The same or similar reference numerals in the drawings of the embodiments of the present invention correspond to the same or similar parts; in the description of the present invention, it should be understood that if the terms "upper", "lower", "left", "right", "inner", "outer", etc. are used to indicate the orientation or positional relationship based on the orientation or positional relationship shown in the drawings, it is only for convenience of description and simplification of description, but it is not indicated or implied that the device or element referred to must have a specific orientation, be constructed in a specific orientation, and be operated, and therefore, the terms describing the positional relationship in the drawings are used only for illustrative purposes and are not to be construed as limiting the present patent, and the specific meaning of the terms will be understood by those skilled in the art according to the specific circumstances.

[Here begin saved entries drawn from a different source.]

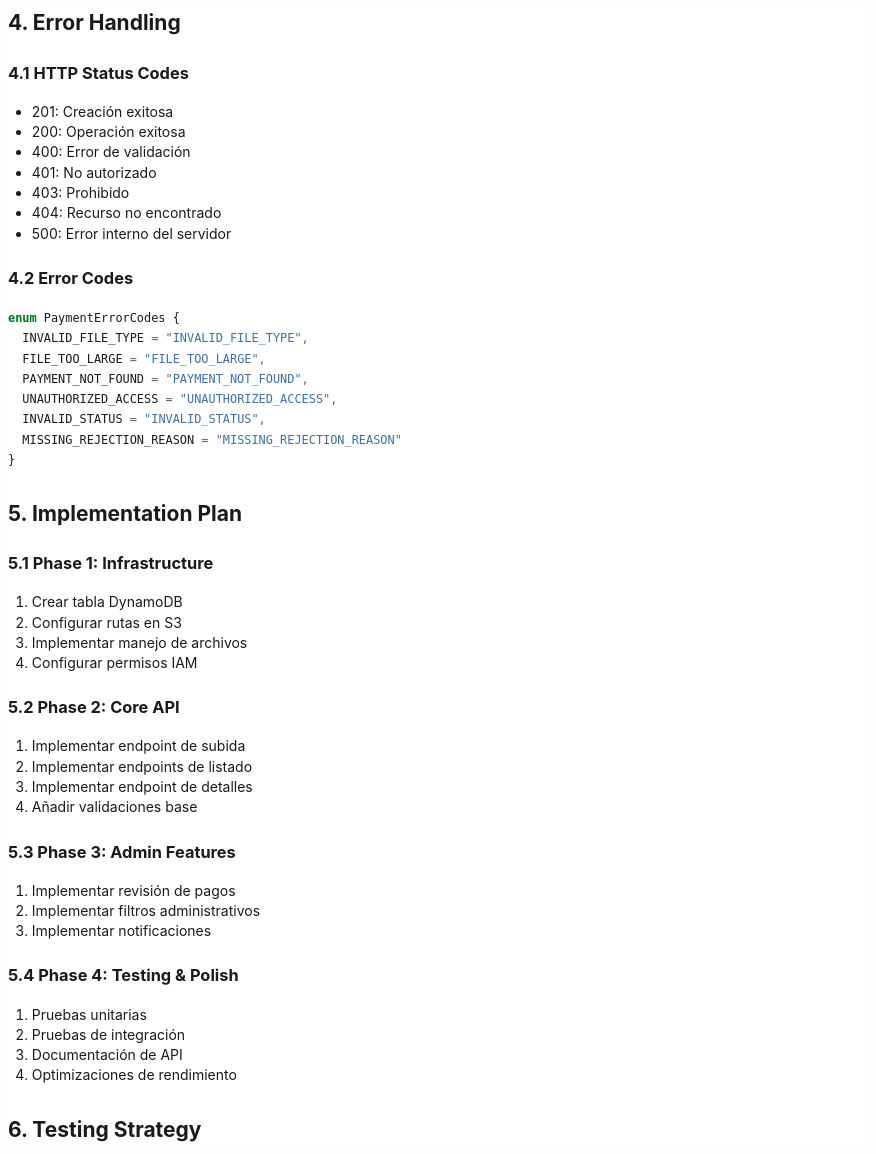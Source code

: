 ## 4. Error Handling

### 4.1 HTTP Status Codes
- 201: Creación exitosa
- 200: Operación exitosa
- 400: Error de validación
- 401: No autorizado
- 403: Prohibido
- 404: Recurso no encontrado
- 500: Error interno del servidor

### 4.2 Error Codes
```typescript
enum PaymentErrorCodes {
  INVALID_FILE_TYPE = "INVALID_FILE_TYPE",
  FILE_TOO_LARGE = "FILE_TOO_LARGE",
  PAYMENT_NOT_FOUND = "PAYMENT_NOT_FOUND",
  UNAUTHORIZED_ACCESS = "UNAUTHORIZED_ACCESS",
  INVALID_STATUS = "INVALID_STATUS",
  MISSING_REJECTION_REASON = "MISSING_REJECTION_REASON"
}
```

## 5. Implementation Plan

### 5.1 Phase 1: Infrastructure
1. Crear tabla DynamoDB
2. Configurar rutas en S3
3. Implementar manejo de archivos
4. Configurar permisos IAM

### 5.2 Phase 2: Core API
1. Implementar endpoint de subida
2. Implementar endpoints de listado
3. Implementar endpoint de detalles
4. Añadir validaciones base

### 5.3 Phase 3: Admin Features
1. Implementar revisión de pagos
2. Implementar filtros administrativos
3. Implementar notificaciones

### 5.4 Phase 4: Testing & Polish
1. Pruebas unitarias
2. Pruebas de integración
3. Documentación de API
4. Optimizaciones de rendimiento

## 6. Testing Strategy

In the description of the present invention, unless otherwise explicitly specified or limited, the term "connected" or the like, if appearing to indicate a connection relationship between the components, is to be understood broadly, for example, as being either a fixed connection, a detachable connection, or an integral part; can be mechanically or electrically connected; they may be directly connected or indirectly connected through intervening media, or may be connected through one or more other components or may be in an interactive relationship with one another. The specific meaning of the above terms in the present invention can be understood in specific cases to those skilled in the art.

As shown in fig. 1 and 2, the utility model discloses a screw type tension sensor for detecting the received tension. The screw type tension sensor comprises a sensor elastic body and a sensing circuit 40, wherein the sensor elastic body is used for connecting a first object and a second object through structural members such as chains. When the first object moves relative to the second object, the elastic body of the sensor is deformed by tensile force, the deformation amount of the elastic body of the sensor is detected by the sensing circuit 40 to obtain a corresponding electric signal, and then a corresponding tensile force value is obtained through the built-in program operation of the weighing instrument.

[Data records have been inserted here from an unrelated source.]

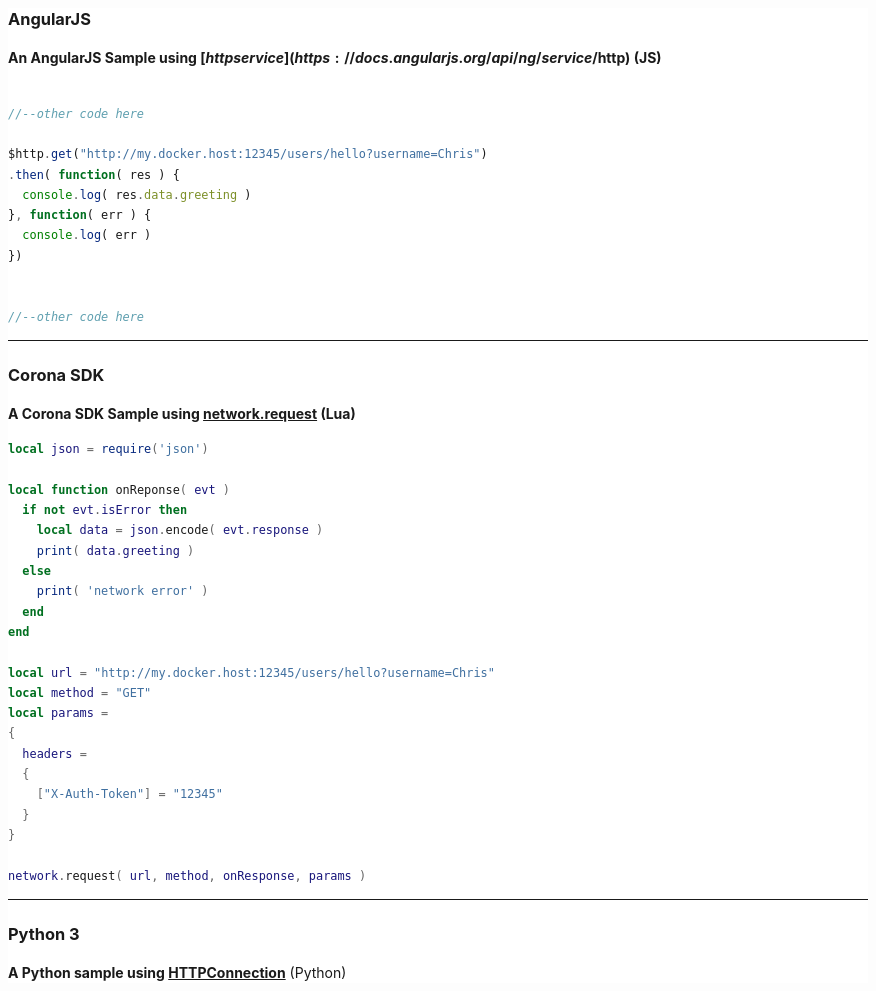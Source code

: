 ### AngularJS
__An AngularJS Sample using [$http service](https://docs.angularjs.org/api/ng/service/$http) (JS)__

```javascript

//--other code here

$http.get("http://my.docker.host:12345/users/hello?username=Chris")
.then( function( res ) {
  console.log( res.data.greeting )
}, function( err ) {
  console.log( err )
})


//--other code here

```

---

### Corona SDK
__A Corona SDK Sample using [network.request](https://docs.coronalabs.com/api/library/network/request.html) (Lua)__

```lua
local json = require('json')

local function onReponse( evt )
  if not evt.isError then
    local data = json.encode( evt.response )
    print( data.greeting )
  else
    print( 'network error' )
  end
end

local url = "http://my.docker.host:12345/users/hello?username=Chris"
local method = "GET"
local params =
{
  headers =
  {
    ["X-Auth-Token"] = "12345"
  }
}

network.request( url, method, onResponse, params )
```

---
### Python 3
__A Python sample using [HTTPConnection](https://docs.python.org/3.1/library/http.client.html#examples)__ (Python)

In one embodiment, the sensor elastic body includes a body 10, a connection portion 20 partially protruding from one end of the body 10, and a screw 30 connected to the other end of the body 10. The extending direction of the connecting portion 20 and the extending direction of the screw 30 are opposite to each other, the connecting portion 20 includes a connecting hole 21 perpendicular to the axis of the screw 30, and the sensing circuit 40 is mounted on the body portion 10.

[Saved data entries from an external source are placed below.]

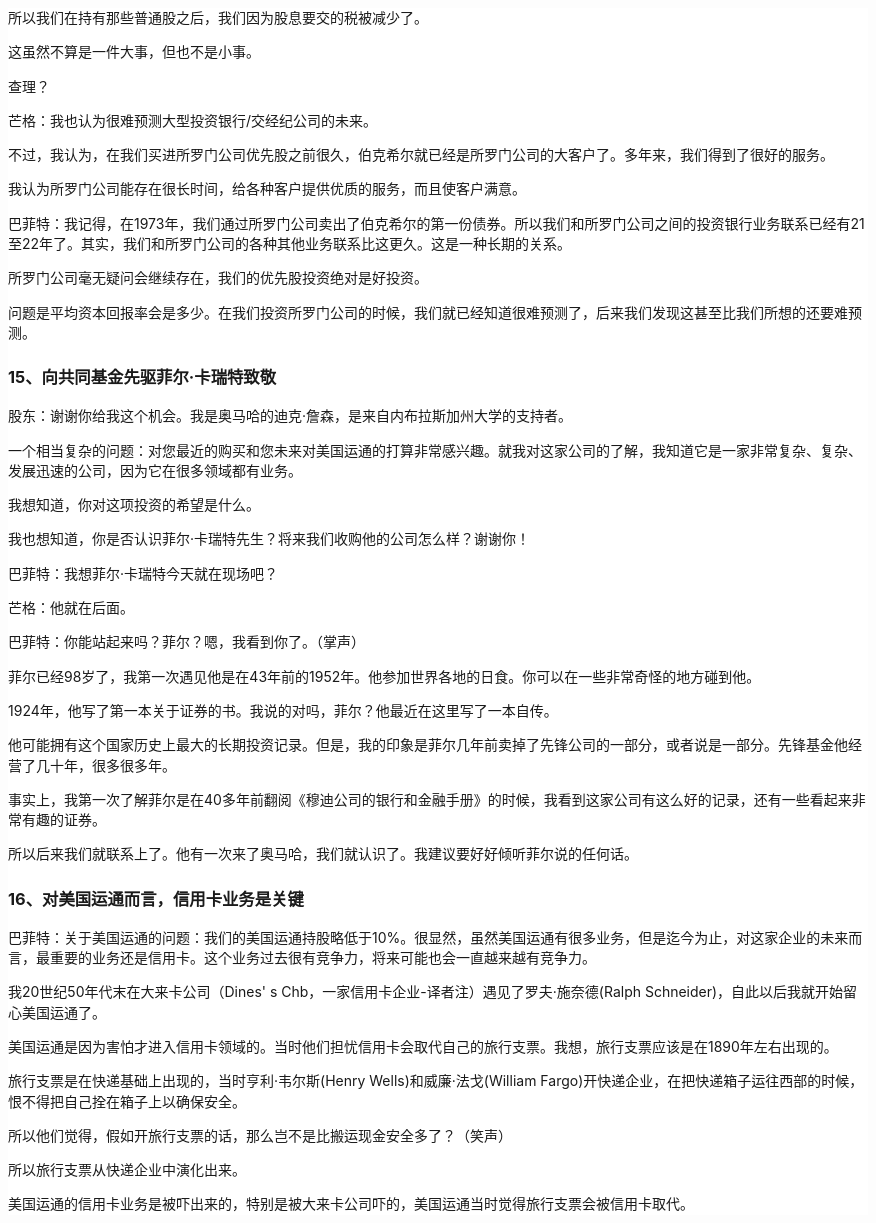 所以我们在持有那些普通股之后，我们因为股息要交的税被减少了。

这虽然不算是一件大事，但也不是小事。

查理？

芒格：我也认为很难预测大型投资银行/交经纪公司的未来。

不过，我认为，在我们买进所罗门公司优先股之前很久，伯克希尔就已经是所罗门公司的大客户了。多年来，我们得到了很好的服务。

我认为所罗门公司能存在很长时间，给各种客户提供优质的服务，而且使客户满意。

巴菲特：我记得，在1973年，我们通过所罗门公司卖出了伯克希尔的第一份债券。所以我们和所罗门公司之间的投资银行业务联系已经有21至22年了。其实，我们和所罗门公司的各种其他业务联系比这更久。这是一种长期的关系。

所罗门公司毫无疑问会继续存在，我们的优先股投资绝对是好投资。

问题是平均资本回报率会是多少。在我们投资所罗门公司的时候，我们就已经知道很难预测了，后来我们发现这甚至比我们所想的还要难预测。



### 15、向共同基金先驱菲尔·卡瑞特致敬

股东：谢谢你给我这个机会。我是奥马哈的迪克·詹森，是来自内布拉斯加州大学的支持者。

一个相当复杂的问题：对您最近的购买和您未来对美国运通的打算非常感兴趣。就我对这家公司的了解，我知道它是一家非常复杂、复杂、发展迅速的公司，因为它在很多领域都有业务。

我想知道，你对这项投资的希望是什么。

我也想知道，你是否认识菲尔·卡瑞特先生？将来我们收购他的公司怎么样？谢谢你！

巴菲特：我想菲尔·卡瑞特今天就在现场吧？

芒格：他就在后面。

巴菲特：你能站起来吗？菲尔？嗯，我看到你了。（掌声）

菲尔已经98岁了，我第一次遇见他是在43年前的1952年。他参加世界各地的日食。你可以在一些非常奇怪的地方碰到他。

1924年，他写了第一本关于证券的书。我说的对吗，菲尔？他最近在这里写了一本自传。

他可能拥有这个国家历史上最大的长期投资记录。但是，我的印象是菲尔几年前卖掉了先锋公司的一部分，或者说是一部分。先锋基金他经营了几十年，很多很多年。

事实上，我第一次了解菲尔是在40多年前翻阅《穆迪公司的银行和金融手册》的时候，我看到这家公司有这么好的记录，还有一些看起来非常有趣的证券。

所以后来我们就联系上了。他有一次来了奥马哈，我们就认识了。我建议要好好倾听菲尔说的任何话。



### 16、对美国运通而言，信用卡业务是关键

巴菲特：关于美国运通的问题：我们的美国运通持股略低于10%。很显然，虽然美国运通有很多业务，但是迄今为止，对这家企业的未来而言，最重要的业务还是信用卡。这个业务过去很有竞争力，将来可能也会一直越来越有竞争力。

我20世纪50年代末在大来卡公司（Dines' s Chb，一家信用卡企业-译者注）遇见了罗夫·施奈德(Ralph Schneider)，自此以后我就开始留心美国运通了。

美国运通是因为害怕才进入信用卡领域的。当时他们担忧信用卡会取代自己的旅行支票。我想，旅行支票应该是在1890年左右出现的。

旅行支票是在快递基础上出现的，当时亨利·韦尔斯(Henry Wells)和威廉·法戈(William Fargo)开快递企业，在把快递箱子运往西部的时候，恨不得把自己拴在箱子上以确保安全。

所以他们觉得，假如开旅行支票的话，那么岂不是比搬运现金安全多了？（笑声）

所以旅行支票从快递企业中演化出来。

美国运通的信用卡业务是被吓出来的，特别是被大来卡公司吓的，美国运通当时觉得旅行支票会被信用卡取代。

The connection parts 20 and the screws 30 are respectively located at both ends of the body part 10 to constitute the connection parts 20 of the first and second objects. When the screw type tension sensor is applied to the elevation type logistics apparatus, the first object may be configured as a chain 50 and the second object may be configured as a gantry or a fork carriage. Wherein the coupling portion 20 is coupled to the chain 50 and the screw 30 is coupled to the mast or the fork carriage. Alternatively, the chain 50 includes spaced link plates 51 and connecting shafts 52 connecting the link plates 51, the link plates 51 are clamped or inserted into the connecting portion 20, and the connecting shafts 52 pass through the connecting holes 21 and are locked to the link plates 51 to connect the connecting portion 20 with the chain 50. The sensor is connected to the chain 50 through the connecting part 20, and an adapter matched with the chain 50 does not need to be additionally arranged, so that the sensor is convenient to connect and good in integration.

The mast and the fork carriage are each provided with a horizontal connecting beam 70 for connecting the chains 50, the two chains 50 being distributed at intervals and connected to the connecting beam 70. Optionally, the connecting beam 70 is provided with a mounting hole therethrough, the diameter of the mounting hole being larger than the outer diameter of the threaded rod 30. The screw 30 is lockingly connected to the connecting beam 70 by the locking member 60 so that the sensor is mounted to the connecting beam 70, wherein the locking member 60 may be provided as a nut or other mating member. One end of the screw type tension sensor is connected to the connecting beam 70 through the screw 30, and the other end is connected with the chain 50 through the connecting part 20, so that the tension sensor structure is realized, and the installation convenience and the detection accuracy can be improved. The body part 10 can participate in the stretching stress of the chain 50, so that the sensing part of the sensor is less interfered, the sensitivity is high, and the accuracy of the detection data is high.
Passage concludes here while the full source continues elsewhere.